In her latest essay for Man Repeller, trend-setter and thinker Leandra Medine sunk her teeth into Hedi Slimane’s debut at Celine. In the wake of the designer’s skimpy, rock-n-roll collection, Medine mused, it is “impossible…to see a garment without considering the gender of whose mind designed it.” In the era of #MeToo, don’t corporations have a responsibility to promote designers whose work embodies this moment when even the clothes on our backs are political statements? Medine thinks yes, but is quick to point out that this stipulation does not exclude male designers altogether; several, like Raf Simons and Pierpaolo Piccioli, “respect and revere and celebrate” the 2018 woman. The only way to get everyone on board, Medine argues, it to get up, get dressed, and continue the fight.

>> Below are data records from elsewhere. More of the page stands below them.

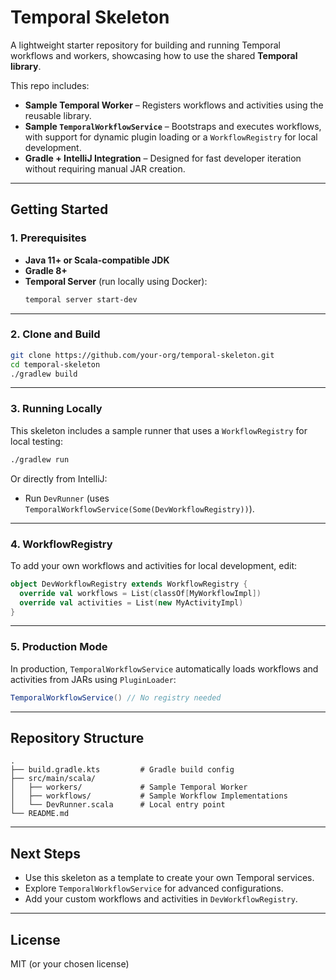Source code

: # Temporal Skeleton

A lightweight starter repository for building and running Temporal workflows and workers, showcasing how to use the shared **Temporal library**.

This repo includes:
- **Sample Temporal Worker** – Registers workflows and activities using the reusable library.
- **Sample `TemporalWorkflowService`** – Bootstraps and executes workflows, with support for dynamic plugin loading or a `WorkflowRegistry` for local development.
- **Gradle + IntelliJ Integration** – Designed for fast developer iteration without requiring manual JAR creation.

---

## Getting Started

### **1. Prerequisites**
- **Java 11+ or Scala-compatible JDK**
- **Gradle 8+**
- **Temporal Server** (run locally using Docker):
  ```bash
  temporal server start-dev
  ```

---

### **2. Clone and Build**
```bash
git clone https://github.com/your-org/temporal-skeleton.git
cd temporal-skeleton
./gradlew build
```

---

### **3. Running Locally**
This skeleton includes a sample runner that uses a `WorkflowRegistry` for local testing:

```bash
./gradlew run
```

Or directly from IntelliJ:
- Run `DevRunner` (uses `TemporalWorkflowService(Some(DevWorkflowRegistry))`).

---

### **4. WorkflowRegistry**
To add your own workflows and activities for local development, edit:

```scala
object DevWorkflowRegistry extends WorkflowRegistry {
  override val workflows = List(classOf[MyWorkflowImpl])
  override val activities = List(new MyActivityImpl)
}
```

---

### **5. Production Mode**
In production, `TemporalWorkflowService` automatically loads workflows and activities from JARs using `PluginLoader`:
```scala
TemporalWorkflowService() // No registry needed
```

---

## Repository Structure
```
.
├── build.gradle.kts         # Gradle build config
├── src/main/scala/
│   ├── workers/             # Sample Temporal Worker
│   ├── workflows/           # Sample Workflow Implementations
│   └── DevRunner.scala      # Local entry point
└── README.md
```

---

## Next Steps
- Use this skeleton as a template to create your own Temporal services.
- Explore `TemporalWorkflowService` for advanced configurations.
- Add your custom workflows and activities in `DevWorkflowRegistry`.

---

## License
MIT (or your chosen license)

Leandra Medine was not the only writer with ink to spill over the new Celine: The New Yorker offered a particularly thoughtful take.
What do you think is the appropriate response to Slimane’s collection? Besides boycotting the brand (which is only an option for the small percentage of individuals who can shop at Celine to begin with), what actionable steps can we take to ensure fashion represents what women want to see?
Compare Hedi Slimane’s collection to Phoebe Philo’s last work for Celine, and think about what the gap between their approaches says about how they envision women in today’s world.